4. Encourage older students to highlight the facts in the letter. With all students, identify and discuss the facts, allowing them to share what they already knew and did not know.
5. Go to www.scholastic.com/antarctica and open the Penguin Cam. Explain that this is a real-time view of what the penguins at SeaWorld are doing right now.
6. Distribute Student Worksheet 2 to each student. Explain that students will take the facts they learned from Student Worksheet 1 to see what characteristics they can observe live and what new things they can learn through careful observation.
7. Read the directions on the Penguin Scorecard and provide 10 minutes for students to complete their observations. (Note: If you do not have online access in your classroom or if time is limited, these observations can be completed as a homework assignment.)
8. Engage students in a conversation on what they thought about while watching. Ask: Which behaviors were more common? What behaviors were not on the scorecard? What did you learn about penguins?
- Younger Students: The Penguin Scorecard provides many facts about four penguin species. If time is limited, you can simply read the information and ask them to find which species is the largest or smallest of the four. Students can create a penguin using craft supplies (click here for instructions).
- Science Extension: Challenge students to research other kinds of penguins and create additional cards based on the ones they have been given.
- Math Extension: Use a ruler and whiteboard to show the four penguin heights on a bar graph. Then challenge students to graph the information about penguin weights.
- Some penguins spend up to 75 percent of their lives in water.
- Their eyes work better underwater than in air.
- Emperor penguins dive deeper than any bird.
- Their wings have evolved into flippers.
- Penguins' ears are hidden under feathers.
- They are carnivores.
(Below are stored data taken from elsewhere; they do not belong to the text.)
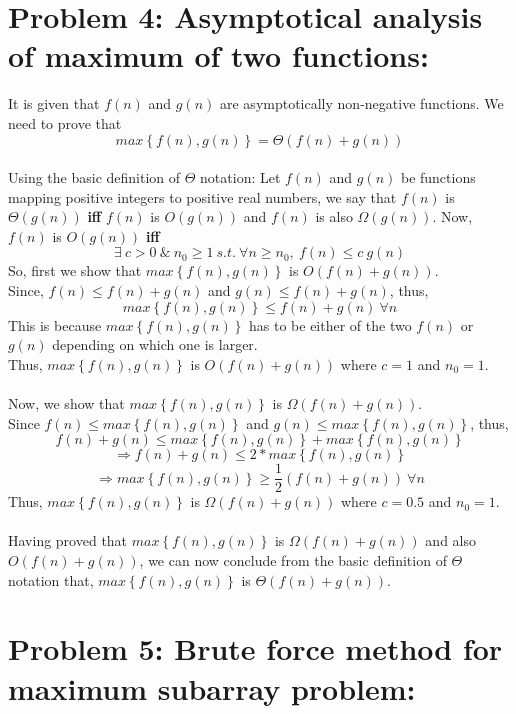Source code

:\documentclass[12pt]{report}
\begin{document}
\section{Problem 4: Asymptotical analysis of maximum of two functions:}
It is given that $f(n)$ and $g(n)$ are asymptotically non-negative functions. We need to prove that 
\[max\left \{ f(n), g(n) \right \} = \Theta (f(n) + g(n))\]
\\
Using the basic definition of $\Theta$ notation: 
Let $f(n)$ and $g(n)$ be functions mapping positive integers to positive real numbers, we say that $f(n)$ is $\Theta(g(n))$ \textbf{iff} $f(n)$ is $O(g(n))$ and $f(n)$ is also $\Omega(g(n))$. 
Now, $f(n)$ is $O(g(n))$ \textbf{iff} 
\[\exists\ c > 0 \ \& \ n_{0} \geq 1 \ s.t. \ \forall n \geq n_{0}, \ f(n) \leq c \ g(n)\]
So, first we show that $max\left \{ f(n), g(n) \right \}$ is $O(f(n) + g(n))$. 
\\
Since, $f(n) \leq f(n) + g(n)$ and $g(n) \leq f(n) + g(n)$, thus, 
\[max\left \{ f(n), g(n) \right \} \leq f(n) + g(n) \ \forall n\]
This is because $max\left \{ f(n), g(n) \right \}$ has to be either of the two $f(n)$ or $g(n)$ depending on which one is larger. 
\\
Thus, $max\left \{ f(n), g(n) \right \}$ is $O(f(n) + g(n))$ where $c = 1$ and $n_{0} = 1$.
\\
\\
Now, we show that $max\left \{ f(n), g(n) \right \}$ is $\Omega(f(n) + g(n))$. 
\\
Since $f(n) \leq max\left \{ f(n), g(n) \right \}$ and $g(n) \leq max\left \{ f(n), g(n) \right \}$, thus, 
\[f(n) + g(n) \leq max\left \{ f(n), g(n) \right \} + max\left \{ f(n), g(n) \right \}\]
\[\Rightarrow f(n) + g(n) \leq 2*max\left \{ f(n), g(n) \right \}\]
\[\Rightarrow max\left \{ f(n), g(n) \right \} \geq \frac{1}{2} (f(n) + g(n)) \ \forall n\]
Thus, $max\left \{ f(n), g(n) \right \}$ is $\Omega(f(n) + g(n))$ where $c = 0.5$ and $n_{0} = 1$.
\\ \\
Having proved that $max\left \{ f(n), g(n) \right \}$ is $\Omega(f(n) + g(n))$ and also $O(f(n) + g(n))$, we can now conclude from the basic definition of $\Theta$ notation that, $max\left \{ f(n), g(n) \right \}$ is $\Theta(f(n) + g(n))$.

\section{Problem 5: Brute force method for maximum subarray problem:}



\end{document}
Each species eats a different assortment of marine animals.
- Penguins live on and around Antarctica. But they also live on the coasts of South Africa, South America, Australia, and New Zealand.
- The colonies farthest north are on the Galapagos Islands. Those penguins sometimes, but not often, reach into the northern hemisphere while hunting.
- Most penguins build nests of pebbles and other materials for their eggs. But king and emperor penguins warm their eggs on the tops of their feet, under a flap of skin called a brood pouch.
- Some penguin chicks' feathers are dark blue, not black.
- The most common misconceptions are that: 1) penguins can fly (they don't); and 2) penguins only live where there is ice (some penguins live in warmer climates like Galapagos penguins that live at the equator).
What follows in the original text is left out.